Finalmente, en casi todas estas obras los temas recurrentes son la alienación y
la soledad, la violencia sutil o manifiesta en diferentes niveles, y la
existencia de un sistema que engulle individuos y vomita partes, componentes deshumanizados,
despojados de sus personalidades y características esenciales.
La tecnología y la ciencia, que
antes parecían ser la respuesta a todos los problemas de la humanidad,
adquieren con el paso del tiempo una connotación mucho más negativa. En vez de
liberar a la humanidad, la esclavizan. Dentro de la ciencia ficción mainstream
surgen corrientes o subgéneros que exploran más a fondo esta mecanización y
(una vez más) deshumanización de la sociedad. William Gibson, uno de los padres
fundadores del cyberpunk, acuña el término ciberespacio, «una alucinación
consensual experimentada por millones de usuarios», una realidad alterna que
tiene más de pesadilla alucinante que de sueño utópico.
El optimismo inicial de las
utopías clásicas por el triunfo de la ciencia en la lucha contra la adversidad
es cosa del pasado. Nadie fantasea ya con los autos voladores que aparecen en
¿Sueñan los androides con ovejas eléctricas? / Blade Runner, pero todos podemos
constatar la catástrofe ambiental que ahí se describe (y la megacorporación
Tyrell tiene sus propias encarnaciones actuales). Las colonias en la Luna, tipo
2001, una odisea espacial, se vislumbran hoy tan lejanas como cuando Arthur C.
Clarke escribió la novela. La longevidad humana no se ha prolongado ni un día,
el cáncer y demás enfermedades siguen cobrando millones de vidas, y en fin,
pareciera que la ciencia ha fracasado en cumplir los objetivos más importantes
que muchos le habían asignado.

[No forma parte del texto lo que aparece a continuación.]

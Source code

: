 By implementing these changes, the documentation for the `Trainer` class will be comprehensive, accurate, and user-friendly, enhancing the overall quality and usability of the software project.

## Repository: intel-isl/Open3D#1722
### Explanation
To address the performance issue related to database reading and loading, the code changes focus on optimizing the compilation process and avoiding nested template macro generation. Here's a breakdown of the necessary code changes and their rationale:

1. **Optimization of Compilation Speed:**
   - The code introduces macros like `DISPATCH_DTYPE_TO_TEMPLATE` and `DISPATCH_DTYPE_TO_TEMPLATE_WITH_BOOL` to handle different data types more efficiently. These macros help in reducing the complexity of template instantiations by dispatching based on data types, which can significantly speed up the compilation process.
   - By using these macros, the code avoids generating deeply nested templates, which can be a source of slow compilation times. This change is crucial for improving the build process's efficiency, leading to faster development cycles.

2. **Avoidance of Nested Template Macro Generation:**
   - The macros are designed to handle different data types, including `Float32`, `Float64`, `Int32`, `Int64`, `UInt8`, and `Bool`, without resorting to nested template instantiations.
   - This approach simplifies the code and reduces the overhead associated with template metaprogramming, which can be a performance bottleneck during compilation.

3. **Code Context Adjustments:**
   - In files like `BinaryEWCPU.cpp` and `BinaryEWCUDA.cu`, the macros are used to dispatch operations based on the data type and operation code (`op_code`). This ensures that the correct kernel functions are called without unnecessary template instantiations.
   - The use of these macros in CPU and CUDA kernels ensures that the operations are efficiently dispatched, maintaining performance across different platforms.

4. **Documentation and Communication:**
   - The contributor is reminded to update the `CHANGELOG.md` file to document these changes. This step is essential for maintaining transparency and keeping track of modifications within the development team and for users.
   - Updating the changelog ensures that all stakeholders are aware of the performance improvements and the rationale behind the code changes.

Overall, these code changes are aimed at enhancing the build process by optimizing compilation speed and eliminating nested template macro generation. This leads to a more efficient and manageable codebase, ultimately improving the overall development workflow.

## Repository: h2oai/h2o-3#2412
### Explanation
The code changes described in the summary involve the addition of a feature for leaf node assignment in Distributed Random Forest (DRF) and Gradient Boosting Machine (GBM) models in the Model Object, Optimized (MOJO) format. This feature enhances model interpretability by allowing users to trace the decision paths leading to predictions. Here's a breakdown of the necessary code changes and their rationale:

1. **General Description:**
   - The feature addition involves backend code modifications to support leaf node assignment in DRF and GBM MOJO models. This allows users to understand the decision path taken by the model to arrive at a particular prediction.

Pero por otra parte, resulta tan evidente como
lamentable que las capacidades nocivas de la industria en numerosas áreas sí
han avanzado a pasos agigantados.
A través de la historia reciente de la
literatura y la filosofía, el tránsito de la utopía a la distopía resulta
significativo: mientras que la primera buscaba ilustrar una civilización ideal
al contrastar sus características con los valores de la imperfecta sociedad
actual, la distopía tiene por objetivo primordial advertir sobre los peligros
del sistema, o bien, denunciar y criticar el rumbo tomado por el statu quo. La
utopía era un sueño, tan deseable como imposible; la distopía, la realidad
inminente, un castigo que nos acecha tras las máquinas modernas como respuesta
a nuestras ambiciones desatadas. Los mejores y más nobles propósitos no bastan
a la hora de hacer realidad aquel «paraíso terrenal» que proponían las utopías
de los siglos pasados; por el contrario, nos acercan a algo que se parece más
al infierno. Es por ello que la incredulidad, el sarcasmo y el pesimismo
prevalecen en las mejores obras de ciencia ficción del siglo xx.

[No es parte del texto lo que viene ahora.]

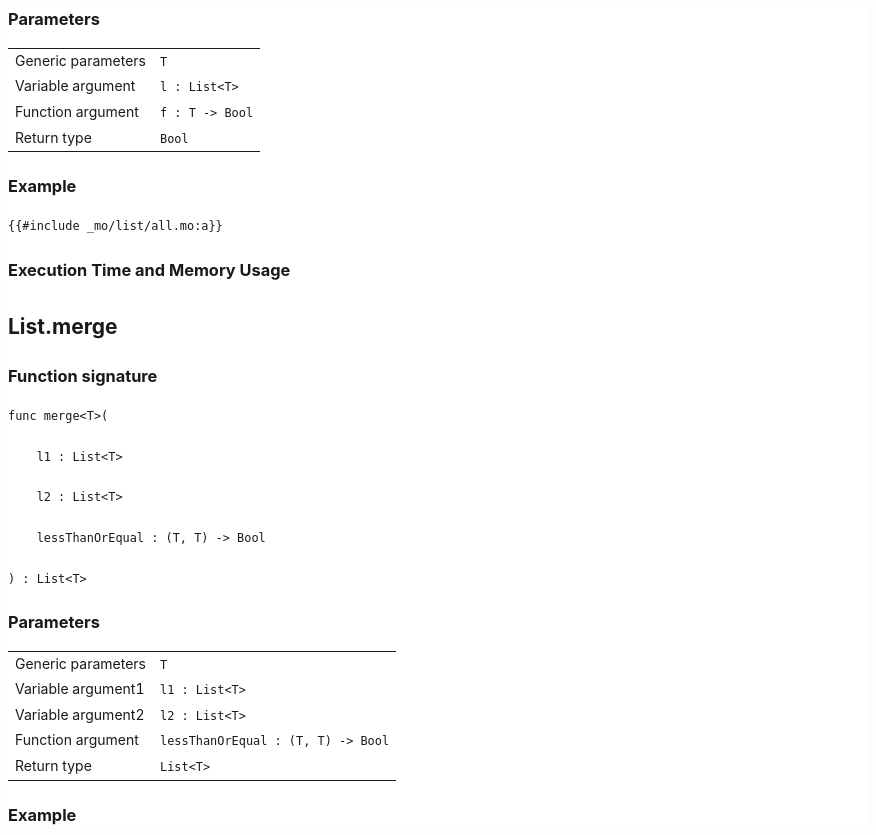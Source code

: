 ### Parameters

|                     |                        |
| ------------------- | ---------------------- |
| Generic parameters  | `T`                    |
| Variable argument   | `l : List<T>`          |
| Function argument   | `f : T -> Bool`        |
| Return type         | `Bool`                 |

### Example

```motoko
{{#include _mo/list/all.mo:a}}
```

### Execution Time and Memory Usage



## List.merge

### Function signature

```motoko
func merge<T>(

    l1 : List<T>

    l2 : List<T>
    
    lessThanOrEqual : (T, T) -> Bool

) : List<T>
```

### Parameters

|                     |                                    |
| ------------------- | ----------------------             |
| Generic parameters  | `T`                                |
| Variable argument1  | `l1 : List<T>`                     |
| Variable argument2  | `l2 : List<T>`                     |
| Function argument   | `lessThanOrEqual : (T, T) -> Bool` |
| Return type         | `List<T>`                          |

### Example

La ciencia ficción abandona, pues, la
utopía y se traslada a la orilla opuesta, la de la distopía: ahogada la fe en
la humanidad en un mar de tragedias, con la ciencia y la técnica al servicio
del hombre únicamente para someter o destruir a sus semejantes, el pesimismo se
vuelve una certeza: nada bueno nos depara la quimera del progreso, cada nuevo
descubrimiento, cada innovación tecnológica vendrá aparejada de una nueva
catástrofe en potencia, un arma, una sustancia, una estrategia para el
sometimiento de millones a manos de unos cuantos. «El espíritu de la distopía
es generalizado como lo fue en su momento el de la utopía», escribe Luis Núñez
Ladeveze. Así las cosas, no resulta insólito que, en la ciencia ficción, hasta
los androides se hayan vuelto paranoicos.